Disseminated Aspergillosis Following Infliximab Therapy in an Immunosuppressed Patient With Crohn's Disease and Chronic Hepatitis C: A Case Study and Review of the Literature

Joel W. Alderson, DO; Thomas G. Van Dinter, Jr., MD; Michael J. Opatowsky, MD; Elizabeth C. Burton, MD

Disclosures

September 21, 2005

Methods and Results

Organ and central nervous system tissues were formalin-fixed and paraffin-embedded. Postmortem heart blood was obtained for aerobic and anaerobic cultures, and fresh lung tissue was obtained for bacterial, mycobacterial, fungal, and viral cultures. Histologic sections were stained with hematoxylin and eosin and selected sections with Grocott's methenamine silver or cytomegalovirus immunohistochemical stains.

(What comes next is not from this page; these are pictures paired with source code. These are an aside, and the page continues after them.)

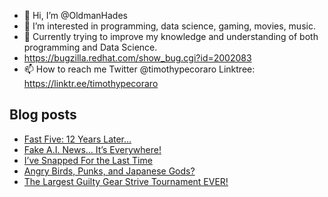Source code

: - 👋 Hi, I’m @OldmanHades
- 👀 I’m interested in programming, data science, gaming, movies, music.
- 🌱 Currently trying to improve my knowledge and understanding of both programming and Data Science.
- https://bugzilla.redhat.com/show_bug.cgi?id=2002083
- 📫 How to reach me Twitter @timothypecoraro
Linktree: https://linktr.ee/timothypecoraro

## Blog posts
<!-- BLOG-POST-LIST:START -->
- [Fast Five: 12 Years Later…](https://medium.com/@timothypecoraro/fast-five-12-years-later-31d1a10027f0?source=rss-5097f5c9b801------2)
- [Fake A.I. News… It’s Everywhere!](https://medium.com/data-driven-fiction/fake-a-i-news-its-everywhere-238bcc217991?source=rss-5097f5c9b801------2)
- [I’ve Snapped For the Last Time](https://medium.com/@timothypecoraro/ive-snapped-for-the-last-time-428838b023f7?source=rss-5097f5c9b801------2)
- [Angry Birds, Punks, and Japanese Gods?](https://medium.com/@timothypecoraro/angry-birds-punks-and-japanese-gods-263abb42c1ee?source=rss-5097f5c9b801------2)
- [The Largest Guilty Gear Strive Tournament EVER!](https://medium.com/@timothypecoraro/the-largest-guilty-gear-strive-tournament-ever-352e5b1522f?source=rss-5097f5c9b801------2)
<!-- BLOG-POST-LIST:END -->

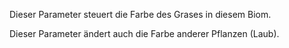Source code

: Dieser Parameter steuert die Farbe des Grases in diesem Biom.

Dieser Parameter ändert auch die Farbe anderer Pflanzen (Laub).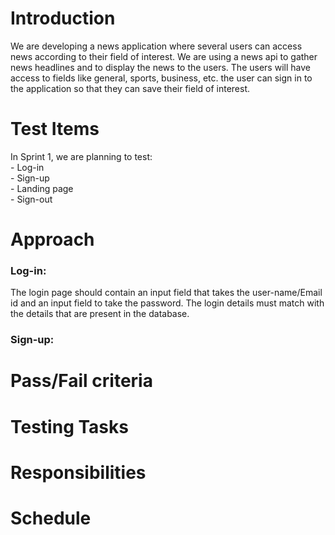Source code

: <h1>Introduction</h1>
We are developing a news application where several users can access news according to their field of interest. We are using a news api to gather news headlines and to display the news to the users. The users will have access to fields like general, sports, business, etc. the user can sign in to the application so that they can save their field of interest.
<h1>Test Items</h1>
In Sprint 1, we are planning to test:<br>
- Log-in<br>
- Sign-up<br>
- Landing page<br>
- Sign-out<br>
<h1>Approach</h1>
 <h3>Log-in: </h3>
 The login page should contain an input field that takes the user-name/Email id and an input field to take the password.
 The login details must match with the details that are present in the database.
 <h3>Sign-up: </h3>
 
<h1>Pass/Fail criteria</h1>

<h1>Testing Tasks</h1>
<h1>Responsibilities</h1>
<h1>Schedule</h1>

Postmortem external examination revealed an intact infected stoma (Figure 3). Internal examination was significant for a surgically absent large bowel and an 8-in segment of incarcerated small bowel (Figure 3) within a ventral hernia just distal to the stoma. A small, perforated fungal ulcer and transmural necrosis were found in this segment of small bowel, and there was evidence of fecal peritonitis. Multiple gray and tan, plaquelike lesions were present on the pleural surfaces and tracheal and bronchial mucosa that histologically contained acute inflammation and multiple fungal septate hyphae with dichotomous 45° angle branching. Multiple abscesses were present in the lungs and heart (Figure 3). Histologic sections from both lungs revealed necrotizing fungal pneumonia), multiple abscesses, infarcts, and vascular invasion with fungal hyphae (Figure 4). Postmortem lung tissue cultures were positive for Aspergillus fumigatus. There was also evidence of cytomegalovirus pneumonia, which was confirmed by immunohistochemical stains and postmortem culture. Histologic examination of the heart found fungal pancarditis with multiple abscesses involving the pericardium, epicardium, myocardium, and endocardium. Both kidneys contained multiple, predominantly cortical fungal abscesses, and microscopically Aspergillus was seen within the interstitium and invading the glomeruli and blood vessel walls. Multiple brain abscesses were also present involving the cerebral cortex (Figure 4) and cerebellum. There was acute fungal leptomeningitis with vascular invasion and mycotic thrombi (Figure 4). The liver was cirrhotic with an intact, patent metal vascular stent, and there was evidence of pancreatitis. Microscopic examination of other organs, including the stomach, pituitary gland, and thyroid gland, also found fungal microabscesses.

(A) Macroscopic images of the ileostomy stoma site. (B) Portion of small bowel with perforation and serosal exudates. (C) Right lung cavitary abscess and multiple miliary-type abscesses. (D) Heart with multiple epicardial abscesses.

(A) Hematoxylin- and eosin-stained microscopic section demonstrates necrotizing fungal pneumonia. (B) Aspergillus fungal hyphae within the right lung. (C) Grocott's methenamine silver-stained section from the lung demonstrates Aspergillus fungi with septate hyphae and acute-angle branching. (D) Macroscopic image demonstrates right frontal cortex fungal abscess. (E) Microscopic section demonstrates vascular wall invasion by Aspergillus fungi and mycotic embolism within Virchow-Robin spaces of leptomeninges. Original magnification for (A) is 10x and for (B), (C), and (E) is 40x.